Tuesday 16 December 2008

ILIUM by Dan Simmons

Most excellent.

I like SF, and I like much of what gets lumped under the rather stuffy title 'classic literature'. Clearly, so does Dan Simmons. Set in a very distant future, long after both AI and posthumans have emerged, this novel contains three main storylines, all of which eventually intersect.

First, there's a group of languid, pleasure-seeking old-style humans living on old earth, all their needs taken care of by mechanical servitors left for them, presumably, by the posthumans. Upon completing a century of life, they are supposed to ascend to the orbital rings where the posthumans reside, and join them. A small group of old-style humans decides to find out what's really going on in those orbital rings. Which, as it turns out, involves Prospero and Caliban from Shakespeare's 'A Midsummer Night's Dream'.

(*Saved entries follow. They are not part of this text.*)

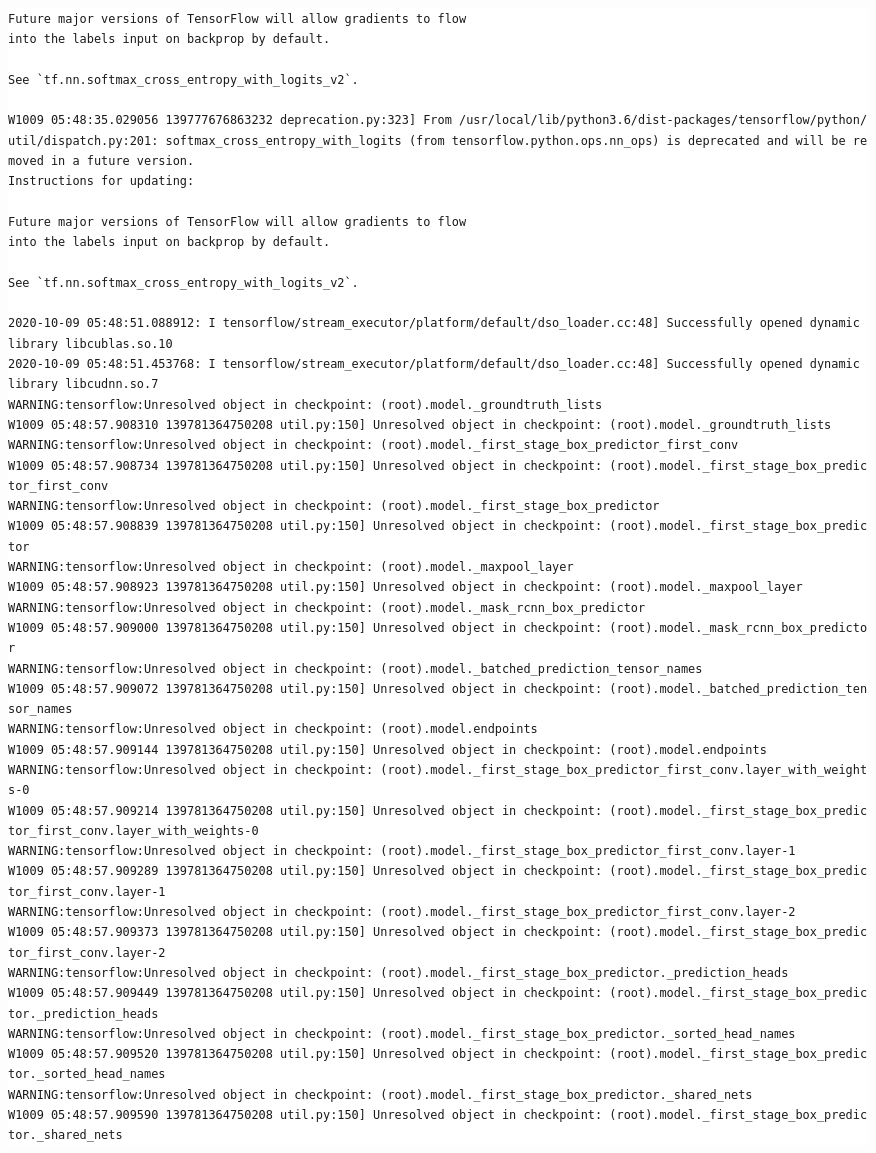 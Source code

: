     Future major versions of TensorFlow will allow gradients to flow
    into the labels input on backprop by default.
    
    See `tf.nn.softmax_cross_entropy_with_logits_v2`.
    
    W1009 05:48:35.029056 139777676863232 deprecation.py:323] From /usr/local/lib/python3.6/dist-packages/tensorflow/python/util/dispatch.py:201: softmax_cross_entropy_with_logits (from tensorflow.python.ops.nn_ops) is deprecated and will be removed in a future version.
    Instructions for updating:
    
    Future major versions of TensorFlow will allow gradients to flow
    into the labels input on backprop by default.
    
    See `tf.nn.softmax_cross_entropy_with_logits_v2`.
    
    2020-10-09 05:48:51.088912: I tensorflow/stream_executor/platform/default/dso_loader.cc:48] Successfully opened dynamic library libcublas.so.10
    2020-10-09 05:48:51.453768: I tensorflow/stream_executor/platform/default/dso_loader.cc:48] Successfully opened dynamic library libcudnn.so.7
    WARNING:tensorflow:Unresolved object in checkpoint: (root).model._groundtruth_lists
    W1009 05:48:57.908310 139781364750208 util.py:150] Unresolved object in checkpoint: (root).model._groundtruth_lists
    WARNING:tensorflow:Unresolved object in checkpoint: (root).model._first_stage_box_predictor_first_conv
    W1009 05:48:57.908734 139781364750208 util.py:150] Unresolved object in checkpoint: (root).model._first_stage_box_predictor_first_conv
    WARNING:tensorflow:Unresolved object in checkpoint: (root).model._first_stage_box_predictor
    W1009 05:48:57.908839 139781364750208 util.py:150] Unresolved object in checkpoint: (root).model._first_stage_box_predictor
    WARNING:tensorflow:Unresolved object in checkpoint: (root).model._maxpool_layer
    W1009 05:48:57.908923 139781364750208 util.py:150] Unresolved object in checkpoint: (root).model._maxpool_layer
    WARNING:tensorflow:Unresolved object in checkpoint: (root).model._mask_rcnn_box_predictor
    W1009 05:48:57.909000 139781364750208 util.py:150] Unresolved object in checkpoint: (root).model._mask_rcnn_box_predictor
    WARNING:tensorflow:Unresolved object in checkpoint: (root).model._batched_prediction_tensor_names
    W1009 05:48:57.909072 139781364750208 util.py:150] Unresolved object in checkpoint: (root).model._batched_prediction_tensor_names
    WARNING:tensorflow:Unresolved object in checkpoint: (root).model.endpoints
    W1009 05:48:57.909144 139781364750208 util.py:150] Unresolved object in checkpoint: (root).model.endpoints
    WARNING:tensorflow:Unresolved object in checkpoint: (root).model._first_stage_box_predictor_first_conv.layer_with_weights-0
    W1009 05:48:57.909214 139781364750208 util.py:150] Unresolved object in checkpoint: (root).model._first_stage_box_predictor_first_conv.layer_with_weights-0
    WARNING:tensorflow:Unresolved object in checkpoint: (root).model._first_stage_box_predictor_first_conv.layer-1
    W1009 05:48:57.909289 139781364750208 util.py:150] Unresolved object in checkpoint: (root).model._first_stage_box_predictor_first_conv.layer-1
    WARNING:tensorflow:Unresolved object in checkpoint: (root).model._first_stage_box_predictor_first_conv.layer-2
    W1009 05:48:57.909373 139781364750208 util.py:150] Unresolved object in checkpoint: (root).model._first_stage_box_predictor_first_conv.layer-2
    WARNING:tensorflow:Unresolved object in checkpoint: (root).model._first_stage_box_predictor._prediction_heads
    W1009 05:48:57.909449 139781364750208 util.py:150] Unresolved object in checkpoint: (root).model._first_stage_box_predictor._prediction_heads
    WARNING:tensorflow:Unresolved object in checkpoint: (root).model._first_stage_box_predictor._sorted_head_names
    W1009 05:48:57.909520 139781364750208 util.py:150] Unresolved object in checkpoint: (root).model._first_stage_box_predictor._sorted_head_names
    WARNING:tensorflow:Unresolved object in checkpoint: (root).model._first_stage_box_predictor._shared_nets
    W1009 05:48:57.909590 139781364750208 util.py:150] Unresolved object in checkpoint: (root).model._first_stage_box_predictor._shared_nets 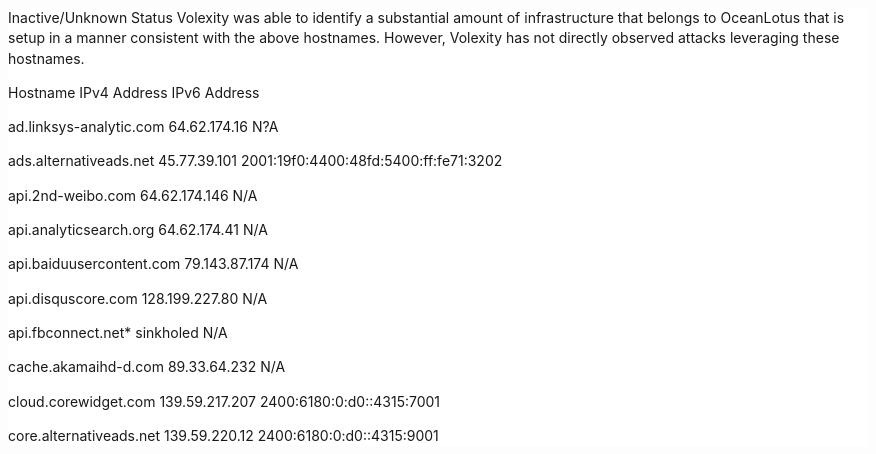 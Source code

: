 Inactive/Unknown Status
Volexity was able to identify a substantial amount of infrastructure that belongs to OceanLotus that is setup in a manner consistent with the above hostnames. However, Volexity has not directly observed attacks leveraging these hostnames.



Hostname
IPv4 Address
IPv6 Address


ad.linksys-analytic.com
64.62.174.16
N?A


ads.alternativeads.net
45.77.39.101
2001:19f0:4400:48fd:5400:ff:fe71:3202


api.2nd-weibo.com
64.62.174.146
N/A


api.analyticsearch.org
64.62.174.41
N/A


api.baiduusercontent.com
79.143.87.174
N/A


api.disquscore.com
128.199.227.80
N/A


api.fbconnect.net*
sinkholed
N/A


cache.akamaihd-d.com
89.33.64.232
N/A


cloud.corewidget.com
139.59.217.207
2400:6180:0:d0::4315:7001


core.alternativeads.net
139.59.220.12
2400:6180:0:d0::4315:9001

Simultaneously, a group of AI robots left to pursue their own ends in the Jupiter moon system note anomalous amounts of quantum acitivity on Mars, and launch a mission to find out what is going on. Among them are Mahnmut, who is obsessed with Shakespeare's sonnets, and his friend Orphu, who prefers Proust.

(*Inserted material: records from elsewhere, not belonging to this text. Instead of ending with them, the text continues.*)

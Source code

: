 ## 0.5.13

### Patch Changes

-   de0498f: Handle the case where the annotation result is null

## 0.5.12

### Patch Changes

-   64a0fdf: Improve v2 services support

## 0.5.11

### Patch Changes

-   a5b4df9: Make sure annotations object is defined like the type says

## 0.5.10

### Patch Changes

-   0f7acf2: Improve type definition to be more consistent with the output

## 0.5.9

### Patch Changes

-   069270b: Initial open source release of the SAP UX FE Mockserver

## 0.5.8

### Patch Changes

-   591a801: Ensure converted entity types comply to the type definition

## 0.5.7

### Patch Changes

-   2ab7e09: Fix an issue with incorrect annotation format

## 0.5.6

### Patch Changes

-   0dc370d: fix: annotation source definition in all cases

Oh, and there's the Olympian gods too, who have all the powers ascribed to them in Greek myth. Only, it seems they can't see the future, so they've brough back a bunch of scholars from the future to confirm if the events taking place as they observe and interfere in the Trojan war correspond with Homer's account.

Simmons has pulled off quite a coup here. His novel bristles with the up-to-the-minute hard sf concerns about posthumanism, quantum science, AI and so on. At the same time, he's found a way to bring in heroes from antiquity and great works of literature from our past and use them illuminate what our future might be like.

ILIUM is the first part of a duology. The second is OLYMPOS, which I'm currently reading. There is so much left over to be tied up in the first book that I think the two would best be considered as one long story split into two books.